Average weekday ridership increased by about 14% compared to last June, with 20,452 riders in 2023 compared to 18,008 in 2022, according to a Caltrain August staff report. Total ridership was about 512,000, an increase from the previous month, with the yearly average daily ridership estimated at 17,177. However, total monthly ridership compared to pre-pandemic levels in 2020 is still at 39%, one of the lowest in the Bay Area, according to a staff report. For comparison, SamTrans has returned to about 89% of pre-pandemic levels, as have most Bay Area bus services, while BART is at 47%. The 39% is an improvement on its December 2022 levels of 24%. Commuter habits have changed as many people no longer commute to the office as often as before, with some people adopting a hybrid work schedule that has hurt Caltrain. Many people also are less likely to go into San Francisco for work and recreation. Weekend ridership is averaging around 7,800. The numbers have been buoyed by special service to San Francisco Giants games and other special events, with the San Francisco LGBTQ Pride Celebrations June 24 bringing in additional customers.
Caltrain has occasionally suspended weekend services for Caltrain electrification, a disruption that will electrify Caltrain stations from San Francisco down to San Jose, increasing service to six trains in each direction during peak times and increasing operating speed. Caltrain will run a reduced weekday service of 90 trains per day and no baby bullet trips to accommodate further construction from Aug. 7-25.

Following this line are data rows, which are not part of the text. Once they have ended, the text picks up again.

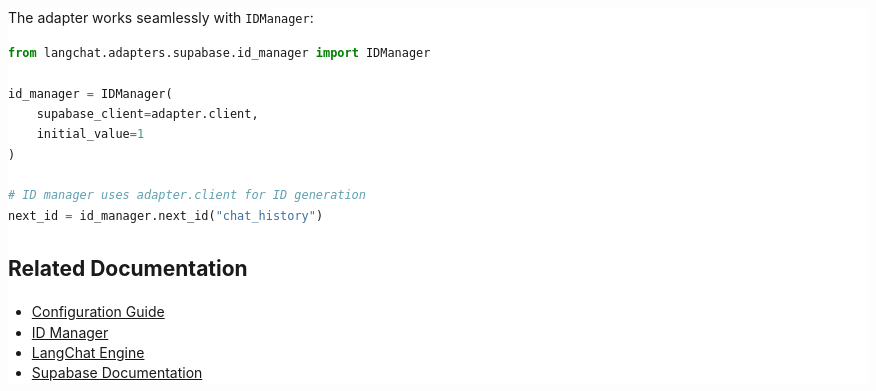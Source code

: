The adapter works seamlessly with `IDManager`:

```python
from langchat.adapters.supabase.id_manager import IDManager

id_manager = IDManager(
    supabase_client=adapter.client,
    initial_value=1
)

# ID manager uses adapter.client for ID generation
next_id = id_manager.next_id("chat_history")
```

## Related Documentation

- [Configuration Guide](../configuration.md)
- [ID Manager](id_manager.md)
- [LangChat Engine](../core/engine.md)
- [Supabase Documentation](https://supabase.com/docs)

Caltrain is also still struggling to return to pre-pandemic revenue levels, although it has increased in the past year. Caltrain fares from March 23 to May 23 were at $6.7 million, higher than the $5 million in the same time in 2022 but less than the $20 million in 2019. Caltrain fares represent a significant portion of revenue for the transit agency, more than other agencies, increasing the importance of strong ridership numbers. Parking revenue was $584,000 from March to May, up from $432,872 in the same time of 2022, although it remains much lower than the $1.38 million achieved in 2019. Advertising revenue has declined significantly since the pandemic for transit agencies, with Caltrain averaging $23,837 between March and May compared to $346,121 in the same period of 2019.
To deal with the loss of revenue, Caltrain is using its Measure RR sales tax funds on operating expenses, which means less money for future capital projects related to the rider experience. Measure RR is a 2020 voter-passed sales tax that gives Caltrain a dedicated funding source for expenses beyond farebox revenue. Caltrain fares have not returned to pre-pandemic levels of around $83 million in 2019, with the 2024 budget estimating around $30 million in revenue and $36 million in 2025. Caltrain’s short-term finances are stable because of federal funding and more revenue than expected from Measure RR.